Sunday, October 7, 2012

Find the wavelength of the photon emitted during the transition from the second excited state to the ground state in a harmonic oscillator with a...

First, compute the energy level for each state.

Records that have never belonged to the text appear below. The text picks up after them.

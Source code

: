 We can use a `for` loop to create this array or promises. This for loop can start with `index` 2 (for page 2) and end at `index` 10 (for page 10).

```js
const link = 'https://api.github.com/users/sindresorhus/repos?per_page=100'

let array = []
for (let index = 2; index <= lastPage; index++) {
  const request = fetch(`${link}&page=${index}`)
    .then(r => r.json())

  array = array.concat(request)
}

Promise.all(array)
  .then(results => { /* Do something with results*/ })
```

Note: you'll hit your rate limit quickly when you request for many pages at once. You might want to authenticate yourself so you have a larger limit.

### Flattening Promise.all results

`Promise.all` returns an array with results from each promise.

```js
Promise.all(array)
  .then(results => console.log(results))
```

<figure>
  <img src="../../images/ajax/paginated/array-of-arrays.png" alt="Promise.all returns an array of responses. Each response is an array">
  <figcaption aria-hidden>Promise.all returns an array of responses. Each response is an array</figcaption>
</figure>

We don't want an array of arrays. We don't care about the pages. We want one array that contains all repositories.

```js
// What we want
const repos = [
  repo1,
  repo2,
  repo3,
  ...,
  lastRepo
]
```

The formula of energy level of a harmonic oscillator is:

$\displaystyle{E}_{{n}}={\left({n}+\frac{{1}}{{2}}\right)}{h}{f{}}$

where

n is the quantum number

h is the Planck's constant $\displaystyle{\left({6.625}{x}{{10}}^{{-{34}}}{J}{s}\right)}$ and

f is the frequency of the oscillator

At second excited state, the quantum number of harmonic oscillator is n=2. So its energy level at this state is:

$\displaystyle{E}_{{2}}={\left({2}+\frac{{1}}{{2}}\right)}{\left({6.625}\times{{10}}^{{-{34}}}{J}{s}\right)}{\left({3.72}\times{{10}}^{{13}}{H}{z}\right)}$

$\displaystyle{E}_{{2}}={6.126125}\times{{10}}^{{-{20}}}{J}$

At ground state, the quantum number of harmonic oscillator is n=0. So its energy level at this state is:

$\displaystyle{E}_{{0}}={\left({0}+\frac{{1}}{{2}}\right)}{\left({6.625}\times{{10}}^{{-{34}}}{J}{s}\right)}{\left({3.72}\times{{10}}^{{13}}{H}{z}\right)}$

$\displaystyle{E}_{{0}}={1.23225}\times{{10}}^{{-{20}}}{J}$

Then, determine transition energy from n=2 to n=0.

$\Delta E = E_2 - E_0$

$\Delta E = 6.126125 xx 10^(-20)J - 1.23225 xx 10^(-20)J$

$\Delta E = 4.929 xx 10^(-20) J$

So during the transition from n=2 to n=0, $\displaystyle{4.929}{x}{{10}}^{{-{20}}}{J}$ of energy is emitted. This is the energy of the photon emitted during the transition.

Energy of photon, $\displaystyle{E}={4.929}\times{{10}}^{{-{20}}}{J}$

To determine the wavelength of the photon, apply the formula of energy of photon.

$\displaystyle{E}={h}{f{}}$

where f is the frequency of light.

Since the frequency of light is $\displaystyle{f{=}}\frac{{c}}{\lambda}$ , the formula can be re-written as:

$\displaystyle{E}={h}\cdot\frac{{c}}{\lambda}$

where

c is the speed of light $\displaystyle{\left({3}\times{{10}}^{{8}}\frac{{m}}{{s}}\right)}$ and

$\displaystyle\lambda$ is the wavelength of photon

Isolating the wavelength, the formula becomes:

$\displaystyle\lambda=\frac{{{h}\cdot{c}}}{{E}}$

Plugging in the values, the wavelength will be:

$\displaystyle\lambda=\frac{{{\left({6.625}\times{{10}}^{{-{34}}}{J}{s}\right)}\cdot{\left({3}\times{{10}}^{{8}}\frac{{m}}{{s}}\right)}}}{{{4.929}\times{{10}}^{{-{20}}}{J}}}$